== Exercise materials

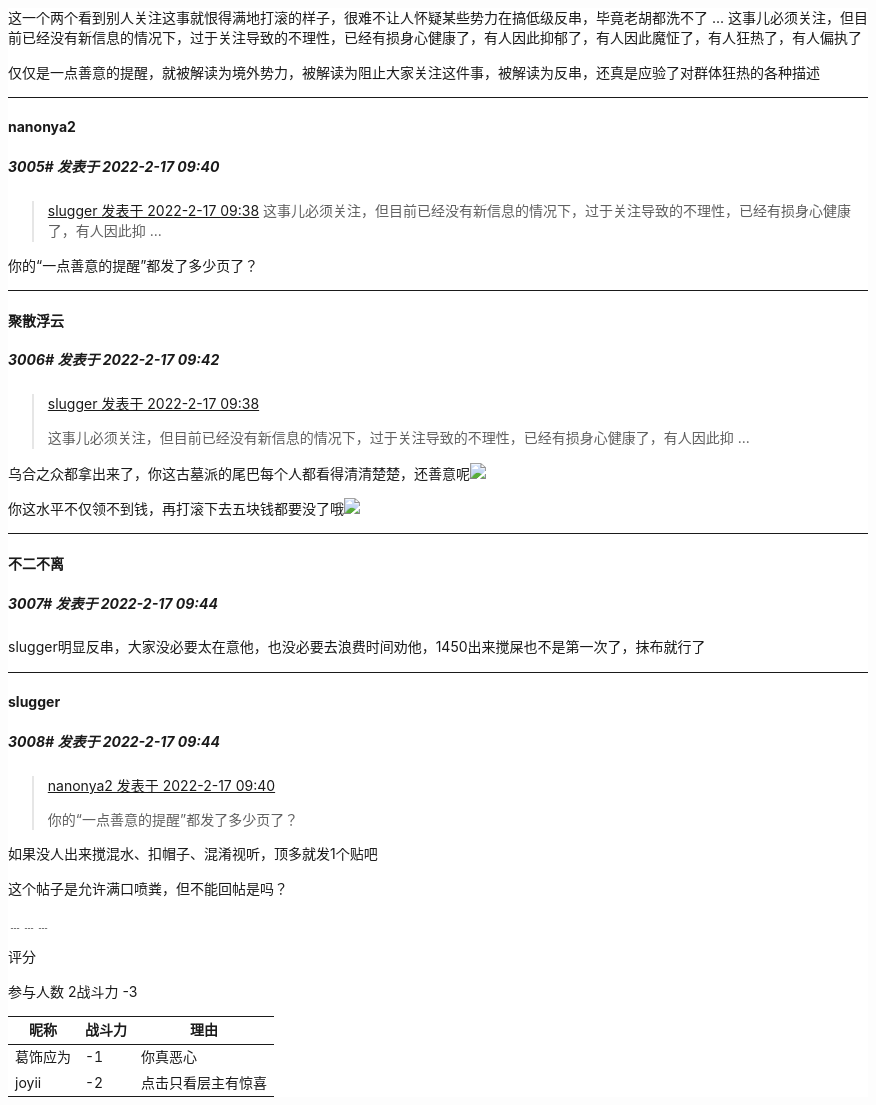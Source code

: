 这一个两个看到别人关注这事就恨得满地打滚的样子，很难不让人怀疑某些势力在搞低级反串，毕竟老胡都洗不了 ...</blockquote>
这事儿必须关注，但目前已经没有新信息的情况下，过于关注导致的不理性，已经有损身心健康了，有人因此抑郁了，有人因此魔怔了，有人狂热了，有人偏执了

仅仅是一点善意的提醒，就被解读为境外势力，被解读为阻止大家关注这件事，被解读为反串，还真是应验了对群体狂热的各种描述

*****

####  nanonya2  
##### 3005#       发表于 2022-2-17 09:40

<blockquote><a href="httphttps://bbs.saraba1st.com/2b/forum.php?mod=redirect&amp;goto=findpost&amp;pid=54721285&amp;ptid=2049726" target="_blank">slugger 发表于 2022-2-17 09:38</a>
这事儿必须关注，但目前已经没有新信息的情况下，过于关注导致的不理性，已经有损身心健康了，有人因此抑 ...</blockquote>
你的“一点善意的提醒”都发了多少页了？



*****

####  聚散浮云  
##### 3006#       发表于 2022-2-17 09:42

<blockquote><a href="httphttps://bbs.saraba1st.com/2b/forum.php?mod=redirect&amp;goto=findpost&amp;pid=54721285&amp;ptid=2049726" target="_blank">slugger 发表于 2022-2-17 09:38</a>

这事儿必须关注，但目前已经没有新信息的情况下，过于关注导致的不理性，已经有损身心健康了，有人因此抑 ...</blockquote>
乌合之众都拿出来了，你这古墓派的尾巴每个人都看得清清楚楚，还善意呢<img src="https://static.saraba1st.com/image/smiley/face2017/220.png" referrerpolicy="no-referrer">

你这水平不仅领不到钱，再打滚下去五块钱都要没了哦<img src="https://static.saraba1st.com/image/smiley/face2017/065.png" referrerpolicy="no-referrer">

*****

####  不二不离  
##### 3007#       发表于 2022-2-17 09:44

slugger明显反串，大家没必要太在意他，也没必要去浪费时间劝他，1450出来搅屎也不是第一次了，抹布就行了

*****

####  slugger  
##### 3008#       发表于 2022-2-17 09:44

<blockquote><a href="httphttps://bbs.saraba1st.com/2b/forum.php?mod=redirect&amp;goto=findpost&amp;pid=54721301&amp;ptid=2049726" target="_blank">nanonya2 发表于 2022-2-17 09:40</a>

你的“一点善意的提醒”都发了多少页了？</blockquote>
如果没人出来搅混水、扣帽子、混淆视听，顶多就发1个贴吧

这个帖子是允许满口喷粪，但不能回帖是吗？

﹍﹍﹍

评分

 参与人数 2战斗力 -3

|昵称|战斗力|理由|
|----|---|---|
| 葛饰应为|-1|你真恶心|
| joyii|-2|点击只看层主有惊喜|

====
== Exercise materials

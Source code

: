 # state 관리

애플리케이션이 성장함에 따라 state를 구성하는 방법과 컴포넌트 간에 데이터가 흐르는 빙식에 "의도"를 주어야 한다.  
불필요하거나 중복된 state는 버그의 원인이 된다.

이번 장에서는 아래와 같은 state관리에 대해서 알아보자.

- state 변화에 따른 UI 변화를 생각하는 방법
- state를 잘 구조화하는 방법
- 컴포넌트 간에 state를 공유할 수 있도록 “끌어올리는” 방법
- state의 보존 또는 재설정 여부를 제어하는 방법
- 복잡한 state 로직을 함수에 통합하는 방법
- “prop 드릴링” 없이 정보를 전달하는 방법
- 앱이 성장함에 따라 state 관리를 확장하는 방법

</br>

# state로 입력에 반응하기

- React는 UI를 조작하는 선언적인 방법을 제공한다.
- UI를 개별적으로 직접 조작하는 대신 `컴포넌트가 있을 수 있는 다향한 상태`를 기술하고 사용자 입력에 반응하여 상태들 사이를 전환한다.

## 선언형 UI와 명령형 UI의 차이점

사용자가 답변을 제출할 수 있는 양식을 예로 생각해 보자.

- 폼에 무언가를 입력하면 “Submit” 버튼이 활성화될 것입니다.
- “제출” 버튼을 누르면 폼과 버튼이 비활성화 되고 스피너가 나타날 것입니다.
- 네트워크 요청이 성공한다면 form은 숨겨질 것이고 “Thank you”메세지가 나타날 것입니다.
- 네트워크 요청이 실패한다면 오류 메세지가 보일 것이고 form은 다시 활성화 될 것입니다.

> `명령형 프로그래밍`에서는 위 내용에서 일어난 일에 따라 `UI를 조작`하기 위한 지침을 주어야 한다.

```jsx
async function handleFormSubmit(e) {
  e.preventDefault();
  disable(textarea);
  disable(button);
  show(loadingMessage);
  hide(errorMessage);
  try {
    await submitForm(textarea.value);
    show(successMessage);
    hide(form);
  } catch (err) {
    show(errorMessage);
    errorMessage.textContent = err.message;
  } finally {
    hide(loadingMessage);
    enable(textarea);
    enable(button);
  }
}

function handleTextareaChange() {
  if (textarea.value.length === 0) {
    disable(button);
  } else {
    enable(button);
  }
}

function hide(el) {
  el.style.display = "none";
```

====
== Exercise materials

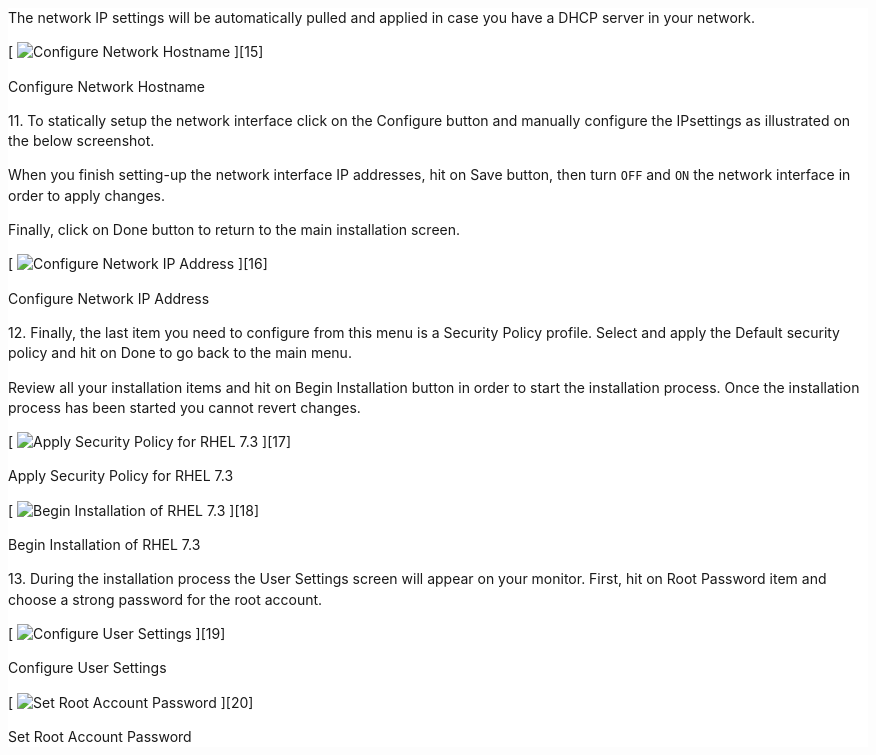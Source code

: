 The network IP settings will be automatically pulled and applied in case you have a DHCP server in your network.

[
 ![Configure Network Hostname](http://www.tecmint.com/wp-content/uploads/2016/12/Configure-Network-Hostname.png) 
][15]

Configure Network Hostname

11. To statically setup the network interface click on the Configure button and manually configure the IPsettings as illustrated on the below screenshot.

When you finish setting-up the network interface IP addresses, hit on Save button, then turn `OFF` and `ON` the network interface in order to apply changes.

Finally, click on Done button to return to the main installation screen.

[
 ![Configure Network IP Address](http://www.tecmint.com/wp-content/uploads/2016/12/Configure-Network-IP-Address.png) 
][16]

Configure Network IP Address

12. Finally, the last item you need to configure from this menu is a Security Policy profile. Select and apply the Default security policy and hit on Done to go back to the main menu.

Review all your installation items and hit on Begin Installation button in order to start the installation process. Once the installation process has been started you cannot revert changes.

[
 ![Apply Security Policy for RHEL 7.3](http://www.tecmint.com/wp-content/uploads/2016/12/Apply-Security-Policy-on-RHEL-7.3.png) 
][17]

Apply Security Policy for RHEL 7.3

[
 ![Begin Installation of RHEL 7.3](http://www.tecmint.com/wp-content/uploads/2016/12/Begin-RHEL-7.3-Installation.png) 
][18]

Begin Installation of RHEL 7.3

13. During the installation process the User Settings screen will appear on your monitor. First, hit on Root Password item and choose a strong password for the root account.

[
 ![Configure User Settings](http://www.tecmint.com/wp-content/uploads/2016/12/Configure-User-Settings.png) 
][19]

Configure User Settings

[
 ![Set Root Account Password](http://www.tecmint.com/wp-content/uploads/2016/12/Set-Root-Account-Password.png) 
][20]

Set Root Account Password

====

● **Instructions to follow**: Filter the data down to the lines that contain the string "interface", and copy them.

● **The completed task**:
11. To statically setup the network interface click on the Configure button and manually configure the IPsettings as illustrated on the below screenshot.
When you finish setting-up the network interface IP addresses, hit on Save button, then turn `OFF` and `ON` the network interface in order to apply changes.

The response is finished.